*** Opening of Exercise inputs ***

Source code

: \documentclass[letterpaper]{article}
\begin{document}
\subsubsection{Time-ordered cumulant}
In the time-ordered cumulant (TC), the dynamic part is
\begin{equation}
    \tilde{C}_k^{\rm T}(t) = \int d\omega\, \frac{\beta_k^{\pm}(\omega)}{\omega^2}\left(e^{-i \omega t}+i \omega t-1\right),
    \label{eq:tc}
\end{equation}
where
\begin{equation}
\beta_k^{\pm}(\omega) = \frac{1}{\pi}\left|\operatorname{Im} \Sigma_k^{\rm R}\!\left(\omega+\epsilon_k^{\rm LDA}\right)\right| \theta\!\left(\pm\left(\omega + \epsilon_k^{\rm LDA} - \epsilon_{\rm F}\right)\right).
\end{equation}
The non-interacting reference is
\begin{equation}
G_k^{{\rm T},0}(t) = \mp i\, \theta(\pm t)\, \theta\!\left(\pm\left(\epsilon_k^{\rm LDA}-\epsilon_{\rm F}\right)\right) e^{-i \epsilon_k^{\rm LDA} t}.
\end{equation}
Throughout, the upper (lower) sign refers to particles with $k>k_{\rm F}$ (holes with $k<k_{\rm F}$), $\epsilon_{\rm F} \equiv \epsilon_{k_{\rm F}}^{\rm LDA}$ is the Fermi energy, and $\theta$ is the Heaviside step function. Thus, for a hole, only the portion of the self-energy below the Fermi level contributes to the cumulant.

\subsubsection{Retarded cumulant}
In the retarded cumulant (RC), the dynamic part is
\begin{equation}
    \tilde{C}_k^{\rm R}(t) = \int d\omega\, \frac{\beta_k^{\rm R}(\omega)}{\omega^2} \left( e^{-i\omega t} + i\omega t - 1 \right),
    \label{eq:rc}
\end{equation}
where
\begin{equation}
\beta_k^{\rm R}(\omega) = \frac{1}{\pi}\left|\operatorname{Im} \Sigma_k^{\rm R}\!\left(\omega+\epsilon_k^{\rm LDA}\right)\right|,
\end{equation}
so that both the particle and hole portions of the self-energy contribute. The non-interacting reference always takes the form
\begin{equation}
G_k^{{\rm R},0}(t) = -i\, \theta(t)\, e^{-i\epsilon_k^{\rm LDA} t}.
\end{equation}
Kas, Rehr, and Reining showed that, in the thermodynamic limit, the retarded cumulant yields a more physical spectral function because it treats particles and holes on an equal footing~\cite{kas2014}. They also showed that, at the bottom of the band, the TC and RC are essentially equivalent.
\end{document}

*** Close of Exercise inputs ***

* To do *
Lines holding "that": copy each one from the records above.

* Result of the task *
so that both the particle and hole portions of the self-energy contribute. The non-interacting reference always takes the form
Kas, Rehr, and Reining showed that, in the thermodynamic limit, the retarded cumulant yields a more physical spectral function because it treats particles and holes on an equal footing~\cite{kas2014}. They also showed that, at the bottom of the band, the TC and RC are essentially equivalent.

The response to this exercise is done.